[comp.lang.c] Match C Comments... the right answer

merlyn@iwarp.intel.com (Randal Schwartz) (12/18/89)

In article <2191@prune.bbn.com>, rsalz@bbn (Rich Salz) writes:
| In <601@vice2utc.chalmers.se> d5kwedb@dtek.chalmers.se (Kristian Wedberg) writes:
| >A question from a friend of mine, P{r Eriksson:
| >	Does anyone know how to write a LEX rule for C comments,
| >	ie for everything between /* and */, nesting not allowed?
| 
| We go through this in comp.lang.c about once a year.  Almost everyone
| gets it wrong.  The best thing to do is to define a lex rule that
| catches "/*" and in the actions for that rule look for */ on your own.

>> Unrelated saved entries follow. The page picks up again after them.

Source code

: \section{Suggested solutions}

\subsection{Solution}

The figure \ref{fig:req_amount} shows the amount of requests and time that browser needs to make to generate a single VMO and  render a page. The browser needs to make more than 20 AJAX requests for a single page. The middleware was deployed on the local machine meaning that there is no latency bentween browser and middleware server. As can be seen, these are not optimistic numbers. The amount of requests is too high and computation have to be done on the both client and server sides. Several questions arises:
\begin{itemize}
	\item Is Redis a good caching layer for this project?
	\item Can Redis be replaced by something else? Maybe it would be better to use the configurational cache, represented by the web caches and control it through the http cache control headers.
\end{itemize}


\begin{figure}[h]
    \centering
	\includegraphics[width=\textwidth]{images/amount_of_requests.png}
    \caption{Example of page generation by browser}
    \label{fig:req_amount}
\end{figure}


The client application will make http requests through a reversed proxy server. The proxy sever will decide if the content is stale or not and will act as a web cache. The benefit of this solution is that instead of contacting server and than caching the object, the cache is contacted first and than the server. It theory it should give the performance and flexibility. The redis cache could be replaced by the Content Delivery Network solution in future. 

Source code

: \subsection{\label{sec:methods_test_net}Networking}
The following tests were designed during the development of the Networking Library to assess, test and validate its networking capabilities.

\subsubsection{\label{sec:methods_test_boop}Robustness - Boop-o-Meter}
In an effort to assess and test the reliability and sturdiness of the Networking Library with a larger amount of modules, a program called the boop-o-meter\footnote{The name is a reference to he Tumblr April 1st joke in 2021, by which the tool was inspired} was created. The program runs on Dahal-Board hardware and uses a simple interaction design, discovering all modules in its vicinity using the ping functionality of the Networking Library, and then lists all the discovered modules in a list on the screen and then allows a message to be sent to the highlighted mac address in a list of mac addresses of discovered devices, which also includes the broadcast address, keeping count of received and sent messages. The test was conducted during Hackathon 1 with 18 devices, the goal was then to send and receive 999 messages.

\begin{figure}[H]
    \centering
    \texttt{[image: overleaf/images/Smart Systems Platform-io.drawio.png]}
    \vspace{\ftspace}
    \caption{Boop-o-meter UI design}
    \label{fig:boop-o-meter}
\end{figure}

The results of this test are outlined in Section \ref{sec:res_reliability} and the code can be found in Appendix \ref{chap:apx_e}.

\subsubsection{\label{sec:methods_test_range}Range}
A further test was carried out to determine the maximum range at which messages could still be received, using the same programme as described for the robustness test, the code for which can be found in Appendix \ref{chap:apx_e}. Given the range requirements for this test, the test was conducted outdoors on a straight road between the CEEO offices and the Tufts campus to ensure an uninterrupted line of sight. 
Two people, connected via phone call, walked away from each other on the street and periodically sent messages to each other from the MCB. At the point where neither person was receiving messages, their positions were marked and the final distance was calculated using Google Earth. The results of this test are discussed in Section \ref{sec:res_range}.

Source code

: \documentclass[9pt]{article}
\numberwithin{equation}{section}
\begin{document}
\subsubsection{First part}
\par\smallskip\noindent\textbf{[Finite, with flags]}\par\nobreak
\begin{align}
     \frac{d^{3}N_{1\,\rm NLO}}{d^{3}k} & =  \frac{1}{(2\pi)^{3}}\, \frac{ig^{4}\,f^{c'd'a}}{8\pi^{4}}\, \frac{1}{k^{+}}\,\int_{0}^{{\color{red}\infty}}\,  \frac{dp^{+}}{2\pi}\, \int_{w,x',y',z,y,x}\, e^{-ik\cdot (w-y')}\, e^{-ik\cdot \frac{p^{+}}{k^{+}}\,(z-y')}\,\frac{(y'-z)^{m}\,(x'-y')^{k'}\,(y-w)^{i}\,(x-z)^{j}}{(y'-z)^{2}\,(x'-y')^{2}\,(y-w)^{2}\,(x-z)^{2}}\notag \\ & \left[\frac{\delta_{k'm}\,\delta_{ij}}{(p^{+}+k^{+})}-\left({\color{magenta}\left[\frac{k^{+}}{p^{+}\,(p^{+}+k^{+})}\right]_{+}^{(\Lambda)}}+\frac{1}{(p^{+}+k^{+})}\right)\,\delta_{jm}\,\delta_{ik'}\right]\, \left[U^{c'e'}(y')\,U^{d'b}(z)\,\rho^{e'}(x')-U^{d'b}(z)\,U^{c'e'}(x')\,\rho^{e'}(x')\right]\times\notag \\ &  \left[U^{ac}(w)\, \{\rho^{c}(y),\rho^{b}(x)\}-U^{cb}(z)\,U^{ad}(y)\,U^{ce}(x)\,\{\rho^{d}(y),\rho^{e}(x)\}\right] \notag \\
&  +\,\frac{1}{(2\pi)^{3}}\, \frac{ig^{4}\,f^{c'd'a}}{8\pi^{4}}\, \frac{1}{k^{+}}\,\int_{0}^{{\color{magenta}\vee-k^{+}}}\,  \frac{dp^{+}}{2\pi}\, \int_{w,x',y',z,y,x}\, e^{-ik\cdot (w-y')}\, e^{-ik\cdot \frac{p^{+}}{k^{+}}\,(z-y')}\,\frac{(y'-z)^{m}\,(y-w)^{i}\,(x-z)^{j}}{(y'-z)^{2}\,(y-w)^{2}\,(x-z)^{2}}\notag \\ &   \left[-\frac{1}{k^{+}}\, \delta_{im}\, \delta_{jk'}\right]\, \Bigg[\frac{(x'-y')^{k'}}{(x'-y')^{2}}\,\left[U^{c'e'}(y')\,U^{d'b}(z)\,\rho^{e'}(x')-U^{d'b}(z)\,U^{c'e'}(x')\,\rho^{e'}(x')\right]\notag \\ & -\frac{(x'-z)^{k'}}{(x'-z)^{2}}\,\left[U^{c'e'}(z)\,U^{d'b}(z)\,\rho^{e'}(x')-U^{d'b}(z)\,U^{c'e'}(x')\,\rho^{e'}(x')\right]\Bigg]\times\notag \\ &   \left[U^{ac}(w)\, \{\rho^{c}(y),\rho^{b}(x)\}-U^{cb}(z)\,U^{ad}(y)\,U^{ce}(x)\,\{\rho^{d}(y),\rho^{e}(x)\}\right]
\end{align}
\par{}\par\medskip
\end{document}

OK, almost everyone got it wrong (and I took great delight at pointing
out what was wrong sometimes :-), but there was ONE correct answer --
mine ( :-)...

		"/*"(\**[^*/]|\/)*\*+\/

Don't accept any cheap imitations.  They're probably wrong.  (This one
is wrong in that it will match C comments inside of text strings, but
that's just plain pathological. :-)

(No, I don't have one in Perl... :-)

Just another regex hacker,
-- 
/== Randal L. Schwartz, Stonehenge Consulting Services (503)777-0095 ====\
| on contract to Intel's iWarp project, Hillsboro, Oregon, USA, Sol III  |
| merlyn@iwarp.intel.com ...!uunet!iwarp.intel.com!merlyn	         |
\== Cute Quote: "Welcome to Oregon... Home of the California Raisins!" ==/

martin@mwtech.UUCP (Martin Weitzel) (12/19/89)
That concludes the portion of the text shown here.